◆ Information shown

════════

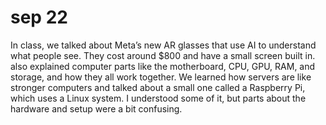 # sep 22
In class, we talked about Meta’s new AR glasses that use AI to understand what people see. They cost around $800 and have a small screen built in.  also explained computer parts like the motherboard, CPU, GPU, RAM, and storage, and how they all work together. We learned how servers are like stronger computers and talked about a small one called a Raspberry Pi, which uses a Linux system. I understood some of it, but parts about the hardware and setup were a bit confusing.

════════

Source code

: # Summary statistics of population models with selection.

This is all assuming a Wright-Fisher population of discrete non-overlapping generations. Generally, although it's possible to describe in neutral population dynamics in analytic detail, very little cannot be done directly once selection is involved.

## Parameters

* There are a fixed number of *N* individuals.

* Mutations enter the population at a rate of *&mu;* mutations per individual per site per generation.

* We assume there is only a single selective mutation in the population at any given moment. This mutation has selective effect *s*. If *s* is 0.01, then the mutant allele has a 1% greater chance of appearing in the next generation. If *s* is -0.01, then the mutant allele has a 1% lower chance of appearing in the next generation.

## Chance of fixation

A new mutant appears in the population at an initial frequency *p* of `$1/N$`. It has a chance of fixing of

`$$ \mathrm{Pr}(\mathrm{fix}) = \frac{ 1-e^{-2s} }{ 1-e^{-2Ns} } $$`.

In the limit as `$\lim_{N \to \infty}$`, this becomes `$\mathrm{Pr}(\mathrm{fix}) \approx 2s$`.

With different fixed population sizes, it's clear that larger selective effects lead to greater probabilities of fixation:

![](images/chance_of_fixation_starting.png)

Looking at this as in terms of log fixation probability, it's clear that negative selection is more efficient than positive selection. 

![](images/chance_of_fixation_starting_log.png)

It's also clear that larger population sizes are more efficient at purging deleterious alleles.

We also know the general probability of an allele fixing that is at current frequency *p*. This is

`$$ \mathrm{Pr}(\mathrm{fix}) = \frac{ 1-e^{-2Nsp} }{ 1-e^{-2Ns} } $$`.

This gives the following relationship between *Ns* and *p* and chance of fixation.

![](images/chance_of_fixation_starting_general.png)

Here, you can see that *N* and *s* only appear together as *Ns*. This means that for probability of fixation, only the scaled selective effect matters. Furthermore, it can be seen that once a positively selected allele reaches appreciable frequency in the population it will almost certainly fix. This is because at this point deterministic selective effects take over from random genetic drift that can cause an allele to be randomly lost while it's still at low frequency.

════════

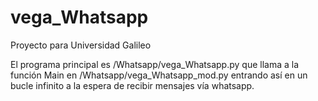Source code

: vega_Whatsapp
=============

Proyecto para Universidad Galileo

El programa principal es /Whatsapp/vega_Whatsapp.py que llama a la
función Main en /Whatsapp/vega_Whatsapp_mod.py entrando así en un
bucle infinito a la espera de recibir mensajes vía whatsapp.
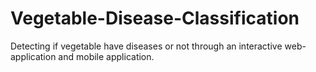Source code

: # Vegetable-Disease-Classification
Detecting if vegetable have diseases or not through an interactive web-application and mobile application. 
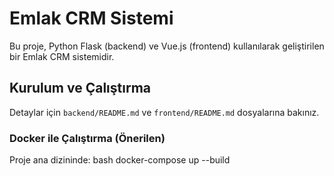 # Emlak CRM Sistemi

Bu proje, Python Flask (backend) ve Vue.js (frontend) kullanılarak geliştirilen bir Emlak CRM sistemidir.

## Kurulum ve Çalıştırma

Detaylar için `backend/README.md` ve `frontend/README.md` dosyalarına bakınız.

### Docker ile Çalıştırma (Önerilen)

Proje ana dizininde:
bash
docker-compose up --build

════════

◆ Task goal
Where the listing above reaches the line that contains "A new mutant", start retyping, and finish with the line that contains "Here, you can"; reproduce those lines exactly and no others.

◆ Response for this exercise
A new mutant appears in the population at an initial frequency *p* of `$1/N$`. It has a chance of fixing of

`$$ \mathrm{Pr}(\mathrm{fix}) = \frac{ 1-e^{-2s} }{ 1-e^{-2Ns} } $$`.

In the limit as `$\lim_{N \to \infty}$`, this becomes `$\mathrm{Pr}(\mathrm{fix}) \approx 2s$`.

With different fixed population sizes, it's clear that larger selective effects lead to greater probabilities of fixation:

![](images/chance_of_fixation_starting.png)

Looking at this as in terms of log fixation probability, it's clear that negative selection is more efficient than positive selection. 

![](images/chance_of_fixation_starting_log.png)

It's also clear that larger population sizes are more efficient at purging deleterious alleles.

We also know the general probability of an allele fixing that is at current frequency *p*. This is

`$$ \mathrm{Pr}(\mathrm{fix}) = \frac{ 1-e^{-2Nsp} }{ 1-e^{-2Ns} } $$`.

This gives the following relationship between *Ns* and *p* and chance of fixation.

![](images/chance_of_fixation_starting_general.png)

Here, you can see that *N* and *s* only appear together as *Ns*. This means that for probability of fixation, only the scaled selective effect matters. Furthermore, it can be seen that once a positively selected allele reaches appreciable frequency in the population it will almost certainly fix. This is because at this point deterministic selective effects take over from random genetic drift that can cause an allele to be randomly lost while it's still at low frequency.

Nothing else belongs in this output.